**Prompt**
Among the lines of this material, find those holding the word "curriculum" and report how many there are, with nothing added.

**Given entries**
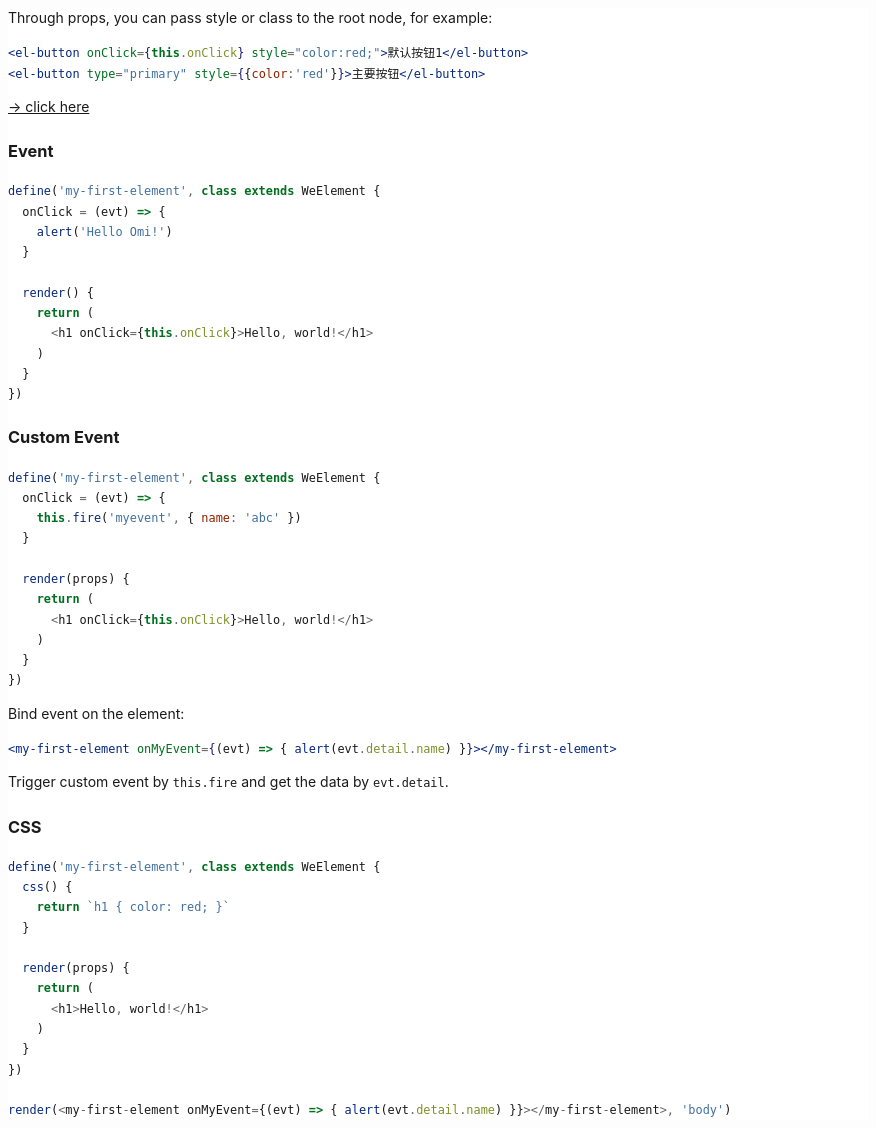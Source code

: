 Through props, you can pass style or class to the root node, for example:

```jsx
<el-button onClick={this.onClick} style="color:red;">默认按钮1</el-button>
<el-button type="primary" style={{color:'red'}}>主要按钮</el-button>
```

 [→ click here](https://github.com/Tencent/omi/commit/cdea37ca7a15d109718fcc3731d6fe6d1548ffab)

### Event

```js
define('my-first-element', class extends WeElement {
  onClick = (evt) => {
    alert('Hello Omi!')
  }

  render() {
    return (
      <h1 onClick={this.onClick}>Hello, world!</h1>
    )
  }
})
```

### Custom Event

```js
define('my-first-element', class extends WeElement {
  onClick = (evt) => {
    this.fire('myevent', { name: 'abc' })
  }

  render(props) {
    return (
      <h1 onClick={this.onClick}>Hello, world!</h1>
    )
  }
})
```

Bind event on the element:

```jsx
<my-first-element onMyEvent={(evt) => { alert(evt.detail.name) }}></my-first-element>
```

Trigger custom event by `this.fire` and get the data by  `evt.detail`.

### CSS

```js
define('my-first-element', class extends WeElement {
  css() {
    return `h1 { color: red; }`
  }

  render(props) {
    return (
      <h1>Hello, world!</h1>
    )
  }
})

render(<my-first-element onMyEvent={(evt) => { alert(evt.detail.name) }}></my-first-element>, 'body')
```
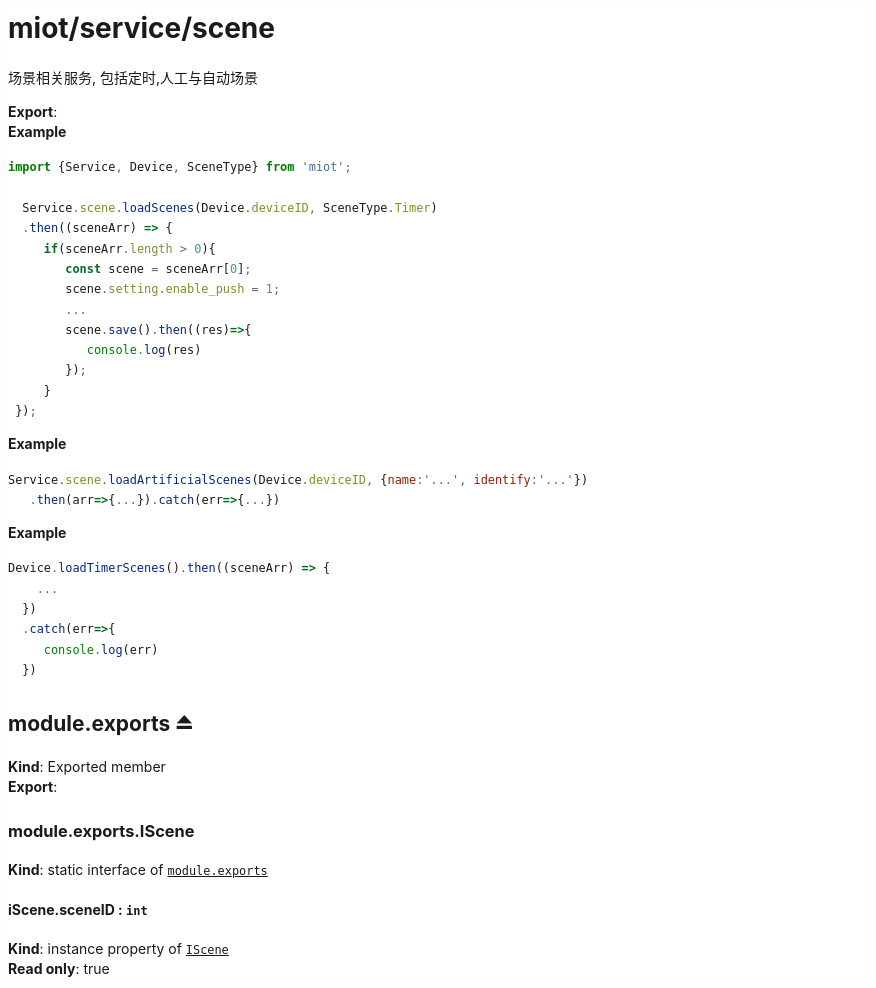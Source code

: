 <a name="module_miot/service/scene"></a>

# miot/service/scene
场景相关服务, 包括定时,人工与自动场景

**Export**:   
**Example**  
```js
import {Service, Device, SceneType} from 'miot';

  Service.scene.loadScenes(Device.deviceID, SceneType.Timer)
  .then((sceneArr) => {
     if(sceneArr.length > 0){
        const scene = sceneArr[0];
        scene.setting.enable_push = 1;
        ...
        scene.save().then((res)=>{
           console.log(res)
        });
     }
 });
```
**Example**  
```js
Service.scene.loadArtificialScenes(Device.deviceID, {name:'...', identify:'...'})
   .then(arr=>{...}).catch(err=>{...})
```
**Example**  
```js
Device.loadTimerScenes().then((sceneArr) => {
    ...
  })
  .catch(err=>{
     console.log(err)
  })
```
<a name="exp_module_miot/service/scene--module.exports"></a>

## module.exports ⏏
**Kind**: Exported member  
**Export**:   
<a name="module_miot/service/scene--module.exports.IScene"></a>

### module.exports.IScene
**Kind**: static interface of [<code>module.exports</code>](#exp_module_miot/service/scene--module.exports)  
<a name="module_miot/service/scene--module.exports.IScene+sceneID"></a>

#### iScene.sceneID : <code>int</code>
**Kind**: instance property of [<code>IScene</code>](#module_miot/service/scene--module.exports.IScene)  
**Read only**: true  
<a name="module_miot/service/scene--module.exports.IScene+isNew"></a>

* * *

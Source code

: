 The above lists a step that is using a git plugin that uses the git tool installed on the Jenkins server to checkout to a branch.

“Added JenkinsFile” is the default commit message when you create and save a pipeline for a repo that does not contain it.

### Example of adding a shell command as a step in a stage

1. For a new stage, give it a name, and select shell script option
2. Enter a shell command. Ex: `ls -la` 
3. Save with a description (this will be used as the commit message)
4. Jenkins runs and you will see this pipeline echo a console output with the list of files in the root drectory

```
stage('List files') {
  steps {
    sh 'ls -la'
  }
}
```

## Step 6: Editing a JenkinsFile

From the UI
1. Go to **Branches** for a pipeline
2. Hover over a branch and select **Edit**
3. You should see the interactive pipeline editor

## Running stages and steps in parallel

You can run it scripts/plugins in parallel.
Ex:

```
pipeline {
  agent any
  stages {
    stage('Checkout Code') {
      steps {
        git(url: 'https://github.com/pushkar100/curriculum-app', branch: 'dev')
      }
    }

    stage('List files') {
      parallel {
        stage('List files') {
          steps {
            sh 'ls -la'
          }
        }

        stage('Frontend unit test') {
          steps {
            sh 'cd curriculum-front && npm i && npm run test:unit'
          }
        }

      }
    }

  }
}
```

**Written response**
2